At the gathering outside Cleveland, the woman stood up to ask Romney a question, saying, "We have a president right now who is operating outside the structure of our Constitution, and I do agree he should be tried for treason."
Instead of addressing the "treason" reference by the woman, who went on to ask what the candidate would do to balance the three branches of government and restore the Constitution, Romney responded, "As I'm sure you do, I happen to believe that the Constitution was not just brilliant, but probably inspired. I believe the same thing about the Declaration of Independence."
Later, as he shook hands with supporters, Romney was asked by reporters whether he agreed with the woman, to which he responded "No, of course not." Asked by CNN about the woman's comment, Romney said, "I don't correct all of the questions that get asked of me. Obviously, I don't agree that he should be tried."

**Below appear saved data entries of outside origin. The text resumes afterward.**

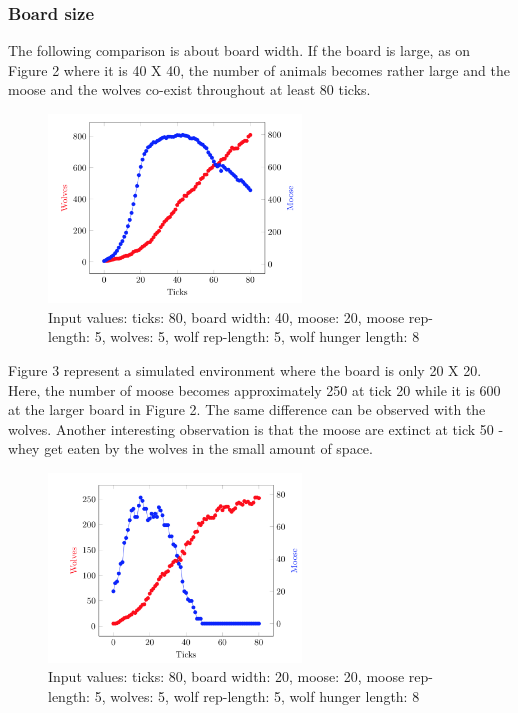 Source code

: \documentclass[a4paper]{report}
\begin{document}
\subsubsection*{Board size}
The following comparison is about board width. If the board is large, as on Figure 2 where it is 40 X 40, the number of animals becomes rather large and the moose and the wolves co-exist throughout at least 80 ticks. 

\begin{figure}[H]
\centering
\includegraphics[width=0.60\textwidth]{Experiments/sim_board_b1}
\caption{Input values: ticks: 80, board width: 40, moose: 20, moose rep-length: 5, wolves: 5, wolf rep-length: 5, wolf hunger length: 8}
\end{figure}

Figure 3 represent a simulated environment where the board is only 20 X 20. Here, the number of moose becomes approximately 250 at tick 20 while it is 600 at the larger board in Figure 2. The same difference can be observed with the wolves. Another interesting observation is that the moose are extinct at tick 50 - whey get eaten by the wolves in the small amount of space. 

\begin{figure}[H]
\centering
\includegraphics[width=0.60\textwidth]{Experiments/sim_board_b2} 
\caption{Input values: ticks: 80, board width: 20, moose: 20, moose rep-length: 5, wolves: 5, wolf rep-length: 5, wolf hunger length: 8}
\end{figure}
\end{document}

Ben LaBolt, the press secretary for the Obama re-election campaign, immediately seized on the incident, tweeting, "When will Mitt Romney stand up to the extreme voices in his party? Where's the leadership he keeps calling for?"
LaBolt also wrote, "Once again today, Mitt Romney stood by silently as his surrogates and supporters made extreme statements & attacked the President's family."

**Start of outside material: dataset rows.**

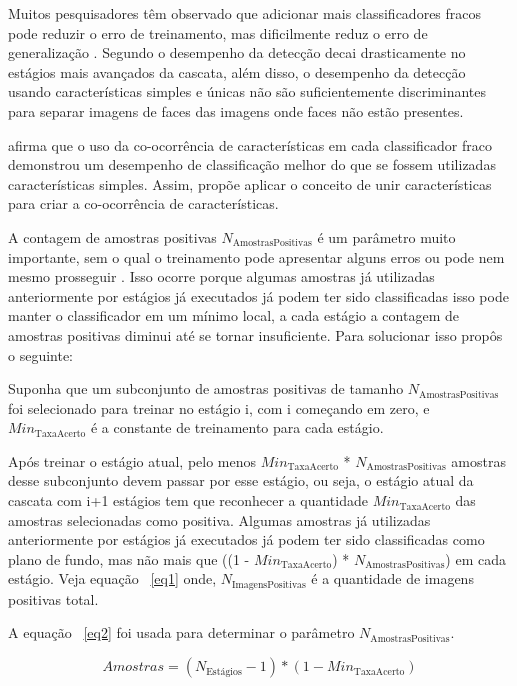 Muitos pesquisadores têm observado que adicionar mais classificadores fracos pode reduzir o erro de treinamento, mas dificilmente reduz o erro de generalização \cite{LiZhang} \cite{Brubaker} \cite{Mita}. Segundo  o desempenho da detecção decai drasticamente no estágios mais avançados da cascata, além disso, o desempenho da detecção usando características simples e únicas não são suficientemente discriminantes para separar imagens de faces das imagens onde faces não estão presentes. 

 afirma que o uso da co-ocorrência de características em cada classificador fraco demonstrou um desempenho de classificação melhor do que se fossem utilizadas características simples. Assim,  propõe aplicar o conceito de unir características para criar a co-ocorrência de características. 

A contagem de amostras positivas \(N_{\text{AmostrasPositivas}}\) é um parâmetro muito importante, sem o qual o treinamento pode apresentar alguns erros ou pode nem mesmo prosseguir \cite{Mita}. Isso ocorre porque algumas amostras já utilizadas anteriormente por estágios já executados já podem ter sido classificadas isso pode manter o classificador em um mínimo local, a cada estágio a contagem de amostras positivas diminui até se tornar insuficiente. Para solucionar isso  propôs o seguinte:

Suponha que um subconjunto de amostras positivas de tamanho \(N_{\text{AmostrasPositivas}}\) foi selecionado para treinar no estágio i, com i começando em zero, e \(Min_{\text{TaxaAcerto}}\) é a constante de treinamento para cada estágio.

Após treinar o estágio atual, pelo menos \(Min_{\text{TaxaAcerto}}\) * \(N_{\text{AmostrasPositivas}}\) amostras desse subconjunto devem passar por esse estágio, ou seja, o estágio atual da cascata com i+1 estágios tem que reconhecer a quantidade \(Min_{\text{TaxaAcerto}}\) das amostras selecionadas como positiva. Algumas amostras já utilizadas anteriormente por estágios já executados já podem ter sido classificadas como plano de fundo, mas não mais que ((1 - \(Min_{\text{TaxaAcerto}}\)) * \(N_{\text{AmostrasPositivas}}\)) em cada estágio. Veja equação ~\ref{eq1} onde, \(N_{\text{ImagensPositivas}}\) é a quantidade de imagens positivas total.

A equação ~\ref{eq2} foi usada para determinar o parâmetro \(N_{\text{AmostrasPositivas}}\).

\begin{equation}
\label{eq1} 
Amostras = ( N_{\text{Estágios}} - 1 ) * (1 - Min_{\text{TaxaAcerto}})
\end{equation}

Lis Smith, a Obama campaign spokeswoman, wrote in a statement, "Today we saw Mitt Romney's version of leadership: standing by silently as his chief surrogate attacked the President's family at the event and another supporter alleged that the President should be tried for treason. Time after time in this campaign, Mitt Romney has had the opportunity to show that he has the fortitude to stand up to hateful and over-the-line rhetoric and time after time, he has failed to do so. If this is the 'leadership' he has shown on the campaign trail, what can the American people expect of him as commander-in-chief?"
Romney's former GOP rival Sen. Rick Santorum was similarly criticized for not correcting a woman who called President Obama an "avowed Muslim" during a campaign event in Florida earlier this year, telling reporters after the fact, "I don't think it's my responsibility. Why don't you go out and correct her? It's not my responsibility as a candidate to correct everybody who makes a statement that I disagree with."
In contrast, Sen. John McCain, who has endorsed Romney, did step in to correct a woman during his own bid for the White House in 2008 when she called Obama an "Arab."
"No, no ma'am, he's a decent, family man, citizen, that I just happen to have disagreements with on fundamental issues, and that's what this campaign is about," McCain said at the time.